You read that right.
The North Canterbury Hunting Competition announced the new category on Saturday and says it will offer a $250 prize to any child 14 or younger who kills the most felines.
In a statement, the local SPCA pointed out the obvious, that cats will suffer horribly, pets will die and the competition will result in bungled kills en masse, leaving wounded cats to suffer horribly before the children finish them off — if indeed they do.
“There is a good chance someone’s pet may be killed during this event,” the Canterbury SPCA wrote in a statement. “In addition, children often use air rifles in these sorts of events which increase the likelihood of pain and distress, and can cause a prolonged death.”
Prompted by the same sloppy “research studies” that inspired Australia to kill millions of cats — and resulted in a mouse plague of biblical proportions in 2021 and 2022, causing billions of dollars in damage to farms, homes, businesses and infrastructure — New Zealand is on a disinformation-fueled jihad against felines.
Like all such studies, the claims that cats are singlehandedly responsible for declines in native wildlife, thus absolving direct human activities of blame, come by way of overzealous bird conservationists and others who insist the mass murder of cats will save native birds and small mammals. As if humans destroying habitats, dumping chemical waste, creating wind farms that act as bird dicers, building glass skyscrapers that millions of birds fly into every year, saturating entire swathes of the Earth with light pollution and EM radiation that harms and confuses animals — and all the other things people do — have no impact whatsoever, and it’s only those dastardly cats who are the culprits.

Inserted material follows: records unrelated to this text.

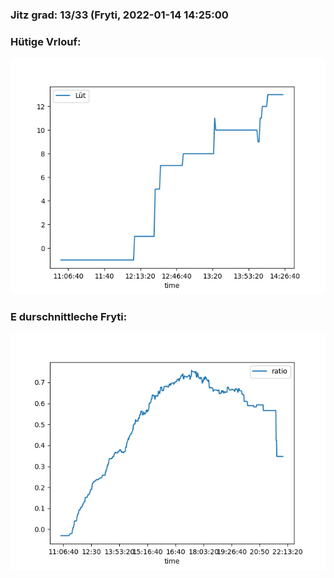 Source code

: ### Jitz grad: 13/33 (Fryti, 2022-01-14 14:25:00

### Hütige Vrlouf:
![Graph](Today.png)

### E durschnittleche Fryti:
![Graph](Fryti.png)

You’ve got to hand it to the misguided conservationists, who have picked tiny scapegoats who can’t defend themselves verbally or physically against humans.
To understand how the “hunting” (killing) competition can be real, it’s important to understand the context of the way cats are portrayed in New Zealand. Gareth Morgan, a Kiwi economist and politician, launched a campaign about a decade ago with the stated goal of eradicating cats from the island nation of 5.1 million people, which would forbid people from adopting new cats and end programs like trap, neuter, return (TNR) in favor of having local animal control departments kill felines.
Morgan, whose Cats to Go site portrays kitties with devil horns and glowing red eyes, says cats are evil animals driven by “bloodlust.”
“Cats are the only true sadists of the animal world, serial killers who torture without mercy,” Morgan has said.
The North Canterbury Hunting Competition, which also offers prizes like dirt bikes for child hunters, pulled the new category announcement from its Facebook page on Monday but stopped short of canceling the event, blaming people who were upset by the idea of cat hunting.
Citing abusive feedback, the group said it’s “incredibly disappointed by this reaction” and said the hunt is for a good cause, raising money for local projects.